Sul fronte geopolitico, l'incontro tra Xi Jinping e Putin ha rinsaldato il legame tra la Russia e il gigante asiatico che, allo stesso tempo, ha inasprito i toni del confronto con gli Stati Uniti su una pluralità di argomenti, supporto alla Russia e competizione internazionale su tutti.
I timori sulla stabilità finanziaria e la revisione al ribasso delle aspettative sul sentiero dei tassi ufficiali hanno offerto supporto ai mercati obbligazionari, che hanno accumulato discreti guadagni. Il calo dei rendimenti è stato corale lungo entrambe le sponde dell'Atlantico e più pronunciato sulla parte a breve delle curve; su scadenze più lunghe, il Treasury USA decennale è sceso al 3,47% (dal 3,9% di inizio mese), il Bund tedesco ha raggiunto il 2,29% (dal precedente 2,65%) mentre il BTP ha chiuso il mese a 4,10%. Poco mosso lo spread BTP-Bund, che anche nelle fasi più acute di avversione al rischio non ha registrato movimenti significativi. Nel mondo dei corporate bond, il calo dei rendimenti governativi ha più che compensato l'allargamento degli spread sul segmento investment grade, mentre i titoli speculativi sono stati più penalizzati.

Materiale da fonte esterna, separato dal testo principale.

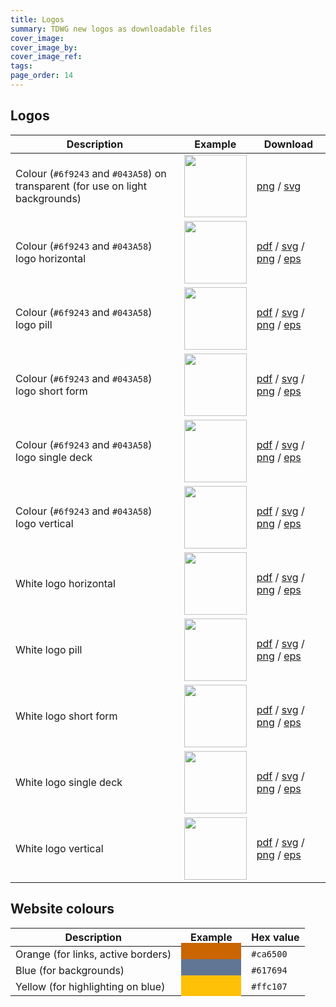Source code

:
 ```yaml
---
title: Logos
summary: TDWG new logos as downloadable files
cover_image:
cover_image_by:
cover_image_ref:
tags:
page_order: 14
---
```


## Logos

Description | Example | Download
--- | --- | ---
Colour (`#6f9243` and `#043A58`) on transparent (for use on light backgrounds) | <img src="{static}tdwg_logo.svg" width="100"> | [png]({static}tdwg_logo.png) / [svg]({static}tdwg_logo.svg)
Colour (`#6f9243` and `#043A58`) logo horizontal  |<img src="{static}tdwg_logo_horizontal.svg" width="100">   |   [pdf]({static}tdwg_logo_horizontal.pdf) / [svg]({static}tdwg_logo_horizontal.svg) / [png]({static}tdwg_logo_horizontal.png) / [eps]({static}tdwg_logo_horizontal.svg)
Colour (`#6f9243` and `#043A58`) logo pill  | <img src="{static}tdwg_logo_pill.svg" width="100">  | [pdf]({static}tdwg_logo_pill.pdf) / [svg]({static}tdwg_logo_pill.svg) / [png]({static}tdwg_logo_pill.png) / [eps]({static}tdwg_logo_pill.svg)
Colour (`#6f9243` and `#043A58`) logo short form  | <img src="{static}tdwg_logo_short_form.svg" width="100">  | [pdf]({static}tdwg_logo_short_form.pdf) / [svg]({static}tdwg_logo_short_form.svg) / [png]({static}tdwg_logo_short_form.png) / [eps]({static}tdwg_logo_short_form.svg)
Colour (`#6f9243` and `#043A58`) logo single deck |  <img src="{static}tdwg_logo_sincle deck.svg" width="100"> | [pdf]({static}tdwg_logo_single_deck.pdf) / [svg]({static}tdwg_logo_single_deck.svg) / [png]({static}tdwg_logo_single_deck.png) / [eps]({static}tdwg_logo_single_deck.svg)
Colour (`#6f9243` and `#043A58`) logo vertical  | <img src="{static}tdwg_logo_vertical.svg" width="100">  | [pdf]({static}tdwg_logo_vertical.pdf) / [svg]({static}tdwg_logo_vertical.svg) / [png]({static}tdwg_logo_vertical.png) / [eps]({static}tdwg_logo_vertical.svg)
White logo horizontal  |<img src="{static}tdwg_logo_white_horizontal.svg" width="100">   |   [pdf]({static}tdwg_logo_white_horizontal.pdf) / [svg]({static}tdwg_logo_horizontal.svg) / [png]({static}tdwg_logo_white_horizontal.png) / [eps]({static}tdwg_logo_white_horizontal.svg)
White logo pill |<img src="{static}tdwg_logo_white_pill.svg" width="100">   | [pdf]({static}tdwg_logo_white_pill.pdf) / [svg]({static}tdwg_logo_white_pill.svg) / [png]({static}tdwg_logo_pill.png) / [eps]({static}tdwg_logo_white_pill.svg)
White logo short form | <img src="{static}tdwg_logowhite_short_form.svg" width="100">  | [pdf]({static}tdwg_logo_white_short_form.pdf) / [svg]({static}tdwg_logo_white_short_form.svg) / [png]({static}tdwg_logo_white_short_form.png) / [eps]({static}tdwg_logo_white_short_form.svg)
White logo single deck |<img src="{static}tdwg_logo_white_single_deck.svg" width="100">   | [pdf]({static}tdwg_logo_white_single_deck.pdf) / [svg]({static}tdwg_logo_white_single_deck.svg) / [png]({static}tdwg_logo_white_single_deck.png) / [eps]({static}tdwg_logo_white_single_deck.svg)
White logo vertical | <img src="{static}tdwg_logo_white_vertical.svg" width="100">  | [pdf]({static}tdwg_logo_vertical.pdf) / [svg]({static}tdwg_logo_white_vertical.svg) / [png]({static}tdwg_logo_white_vertical.png) / [eps]({static}tdwg_logo_white_vertical.svg)



## Website colours

Description | Example | Hex value
--- | --- | ---
Orange (for links, active borders) | <span style="background-color: #ca6500; padding: 0.5rem 3rem;"></span> | `#ca6500`
Blue (for backgrounds) | <span style="background-color: #617694; padding: 0.5rem 3rem;"></span> | `#617694`
Yellow (for highlighting on blue) | <span style="background-color: #ffc107; padding: 0.5rem 3rem;"></span> | `#ffc107`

In ambito azionario, le perdite innescate dalla crisi nel settore bancario sono state in gran parte riassorbite e quasi tutti gli indici hanno archiviato ritorni positivi. A livello geografico, Stati Uniti e Cina hanno offerto le soddisfazioni maggiori; più attardati Europa e Italia, complice la composizione settoriale sfavorevole. Gli investitori, infatti, attratti dalla qualità e confortati dal calo dei rendimenti, hanno privilegiato i comparti growth a scapito dei settori ciclici/value, finanziari in particolare.

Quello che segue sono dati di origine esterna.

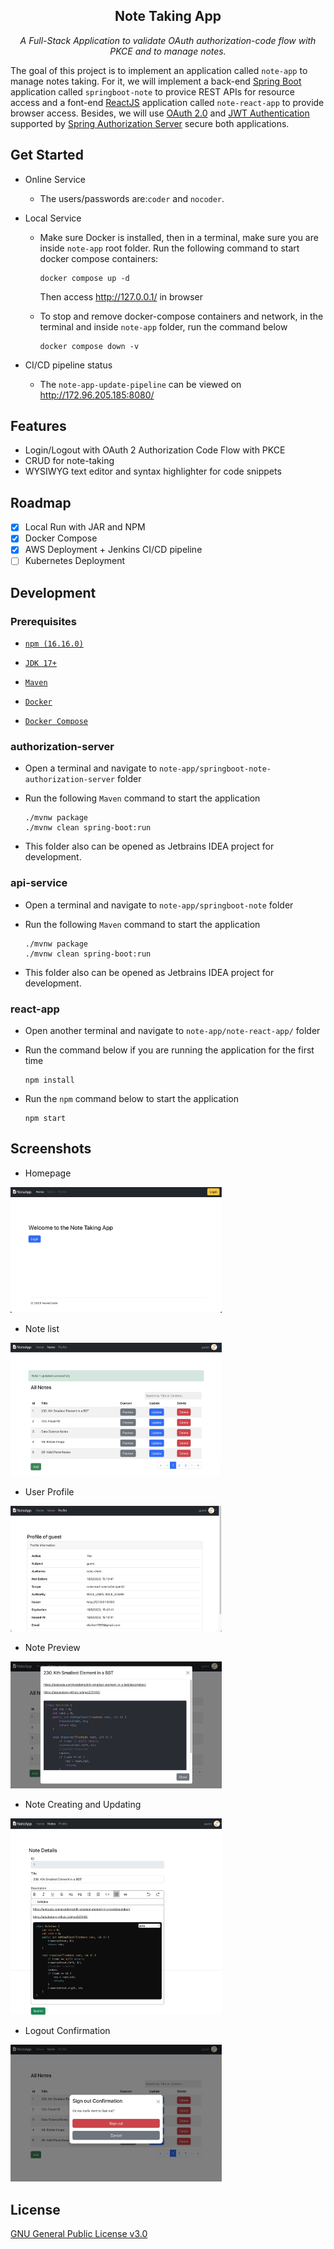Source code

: <h2 align="center">
<span>Note Taking App</span>
</h2>
<p align="center">
  <em>A Full-Stack Application to validate OAuth authorization-code flow with PKCE and to manage notes.</em>
</p>

The goal of this project is to implement an application called `note-app` to manage notes taking. For it, we will implement a back-end [Spring Boot](https://docs.spring.io/spring-boot/docs/current/reference/htmlsingle/) application called `springboot-note` to provice REST APIs for resource access and a font-end [ReactJS](https://react.dev/) application called `note-react-app` to provide browser access. Besides, we will use  [OAuth 2.0](https://www.oauth.com/) and [JWT Authentication](https://jwt.io/introduction) supported by [Spring Authorization Server]( https://docs.spring.io/spring-authorization-server/docs/current/reference/html/overview.html) secure both applications.

## Get Started

- Online Service

  - The users/passwords are:`coder` and `nocoder`.

- Local Service

  - Make sure Docker is installed, then in a terminal, make sure you are inside `note-app` root folder. Run the following command to start docker compose containers:

    ```shell
    docker compose up -d
    ```
    
    Then access http://127.0.0.1/ in browser
  - To stop and remove docker-compose containers and network, in the terminal and inside `note-app` folder, run the command below
  
    ```shell
    docker compose down -v
    ```

- CI/CD pipeline status
  - The `note-app-update-pipeline` can be viewed on http://172.96.205.185:8080/

## Features

- Login/Logout with OAuth 2 Authorization Code Flow with PKCE
- CRUD for note-taking
- WYSIWYG text editor and syntax highlighter for code snippets

## Roadmap

- [x] Local Run with JAR and NPM
- [x] Docker Compose
- [x] AWS Deployment + Jenkins CI/CD pipeline
- [ ] Kubernetes Deployment

## Development

### Prerequisites

- [`npm (16.16.0)`](https://docs.npmjs.com/downloading-and-installing-node-js-and-npm)

- [`JDK 17+`](https://adoptium.net/en-GB/temurin/releases/)

- [`Maven`](https://maven.apache.org/install.html)

- [`Docker`](https://www.docker.com/)

- [`Docker Compose`](https://docs.docker.com/compose/install/)

### authorization-server

- Open a terminal and navigate to `note-app/springboot-note-authorization-server` folder

- Run the following `Maven` command to start the application

  ```shell
  ./mvnw package
  ./mvnw clean spring-boot:run
  ```
  
- This folder also can be opened as Jetbrains IDEA project for development.

### **api-service**

- Open a terminal and navigate to `note-app/springboot-note` folder

- Run the following `Maven` command to start the application

  ```shell
  ./mvnw package
  ./mvnw clean spring-boot:run
  ```

- This folder also can be opened as Jetbrains IDEA project for development.

### react-app

- Open another terminal and navigate to `note-app/note-react-app/` folder

- Run the command below if you are running the application for the first time

  ```shell
  npm install
  ```

- Run the `npm` command below to start the application

  ```shell
  npm start
  ```

## Screenshots

- Homepage

<img src=".//docs/images/index.jpg" alt="index" style="zoom: 33%;" />



- Note list

<img src=".//docs/images/noteList.jpg" alt="index" style="zoom: 33%;" />



- User Profile

<img src=".//docs/images/profilePage.jpg" alt="index" style="zoom: 33%;" />



- Note Preview

<img src=".//docs/images/notePreview.jpg" alt="index" style="zoom: 33%;" />



- Note Creating and Updating

<img src=".//docs/images/noteEditor.jpeg" alt="index" style="zoom: 33%;" />



- Logout Confirmation

<img src=".//docs/images/logoutBox.jpg" alt="index" style="zoom: 33%;" />

## License

[GNU General Public License v3.0](./LICENSE)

Sul fronte valutario, il dollaro ha beneficiato della fase iniziale di avversione al rischio, ma ha successivamente perso terreno con il rientro delle tensioni, e il cambio contro euro si è assestato in chiusura di trimestre a 1,084; quasi invariati sterlina e yen, mentre le divise dei paesi esportatori di materie prime si sono deprezzate.
Negative gran parte delle materie prime, appesantite dalla fase di risk-off e dai timori sulla crescita; in controtendenza l'oro, che ha tratto vantaggio dal contesto di incertezza e si è riportato a 2.000$/oncia.